PROBLEM TO WORK ON:
Line by line, print the records exactly, and keep images out of the copy.

==== DATA EXTRACTS

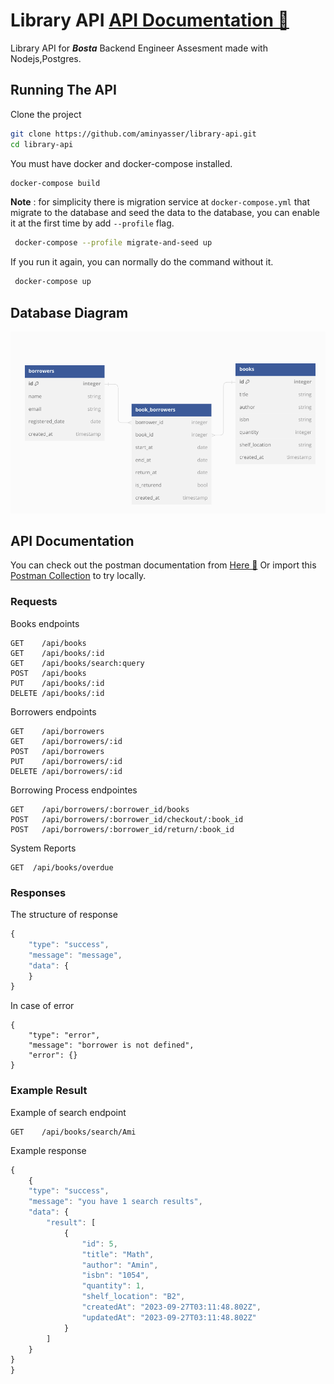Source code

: # Library API [API Documentation 🚀](https://documenter.getpostman.com/view/19528493/2s9YJZ458y)
Library API for **_Bosta_** Backend Engineer Assesment made with Nodejs,Postgres.

## Running The API 

Clone the project

```bash
git clone https://github.com/aminyasser/library-api.git
cd library-api
```
You must have docker and docker-compose installed.

```bash
docker-compose build
```
**Note**  : for simplicity there is migration service at ``docker-compose.yml`` that migrate to the database and seed the data to the database, you can enable it at the first time by add ``--profile`` flag.

```bash
 docker-compose --profile migrate-and-seed up 
```

If you run it again, you can normally do the command without it.
```bash
 docker-compose up 
```

## Database Diagram
<img  alt="Database"   src="diagram.png" draggable="false" />

## API Documentation

You can check out the postman documentation from [Here 🚀](https://documenter.getpostman.com/view/19528493/2s9YJZ458y)
Or import this [Postman Collection](https://github.com/aminyasser/library-api/blob/main/Library-API.postman_collection.json) to try locally.

### Requests
Books endpoints
```http
GET    /api/books
GET    /api/books/:id
GET    /api/books/search:query
POST   /api/books
PUT    /api/books/:id
DELETE /api/books/:id
```

Borrowers endpoints
```http
GET    /api/borrowers
GET    /api/borrowers/:id
POST   /api/borrowers
PUT    /api/borrowers/:id
DELETE /api/borrowers/:id
```

Borrowing Process endpointes

```http
GET    /api/borrowers/:borrower_id/books
POST   /api/borrowers/:borrower_id/checkout/:book_id
POST   /api/borrowers/:borrower_id/return/:book_id
```

System Reports
```http
GET  /api/books/overdue
```

### Responses

The structure of response 
```javascript
{
    "type": "success",
    "message": "message",
    "data": {
    }
}
```
In case of error
```http
{
    "type": "error",
    "message": "borrower is not defined",
    "error": {}
}
```

### Example Result
Example of search endpoint
```http
GET    /api/books/search/Ami
```
Example response
```javascript
{
    {
    "type": "success",
    "message": "you have 1 search results",
    "data": {
        "result": [
            {
                "id": 5,
                "title": "Math",
                "author": "Amin",
                "isbn": "1054",
                "quantity": 1,
                "shelf_location": "B2",
                "createdAt": "2023-09-27T03:11:48.802Z",
                "updatedAt": "2023-09-27T03:11:48.802Z"
            }
        ]
    }
}
}
```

========

YOUR RESPONSE:
Source code

: # Library API [API Documentation 🚀](https://documenter.getpostman.com/view/19528493/2s9YJZ458y)
Library API for **_Bosta_** Backend Engineer Assesment made with Nodejs,Postgres.

## Running The API 

Clone the project

```bash
git clone https://github.com/aminyasser/library-api.git
cd library-api
```
You must have docker and docker-compose installed.

```bash
docker-compose build
```
**Note**  : for simplicity there is migration service at ``docker-compose.yml`` that migrate to the database and seed the data to the database, you can enable it at the first time by add ``--profile`` flag.

```bash
 docker-compose --profile migrate-and-seed up 
```

If you run it again, you can normally do the command without it.
```bash
 docker-compose up 
```

## Database Diagram
<img  alt="Database"   src="diagram.png" draggable="false" />

## API Documentation

You can check out the postman documentation from [Here 🚀](https://documenter.getpostman.com/view/19528493/2s9YJZ458y)
Or import this [Postman Collection](https://github.com/aminyasser/library-api/blob/main/Library-API.postman_collection.json) to try locally.

### Requests
Books endpoints
```http
GET    /api/books
GET    /api/books/:id
GET    /api/books/search:query
POST   /api/books
PUT    /api/books/:id
DELETE /api/books/:id
```

Borrowers endpoints
```http
GET    /api/borrowers
GET    /api/borrowers/:id
POST   /api/borrowers
PUT    /api/borrowers/:id
DELETE /api/borrowers/:id
```

Borrowing Process endpointes

```http
GET    /api/borrowers/:borrower_id/books
POST   /api/borrowers/:borrower_id/checkout/:book_id
POST   /api/borrowers/:borrower_id/return/:book_id
```

System Reports
```http
GET  /api/books/overdue
```

### Responses

The structure of response 
```javascript
{
    "type": "success",
    "message": "message",
    "data": {
    }
}
```
In case of error
```http
{
    "type": "error",
    "message": "borrower is not defined",
    "error": {}
}
```

### Example Result
Example of search endpoint
```http
GET    /api/books/search/Ami
```
Example response
```javascript
{
    {
    "type": "success",
    "message": "you have 1 search results",
    "data": {
        "result": [
            {
                "id": 5,
                "title": "Math",
                "author": "Amin",
                "isbn": "1054",
                "quantity": 1,
                "shelf_location": "B2",
                "createdAt": "2023-09-27T03:11:48.802Z",
                "updatedAt": "2023-09-27T03:11:48.802Z"
            }
        ]
    }
}
}
```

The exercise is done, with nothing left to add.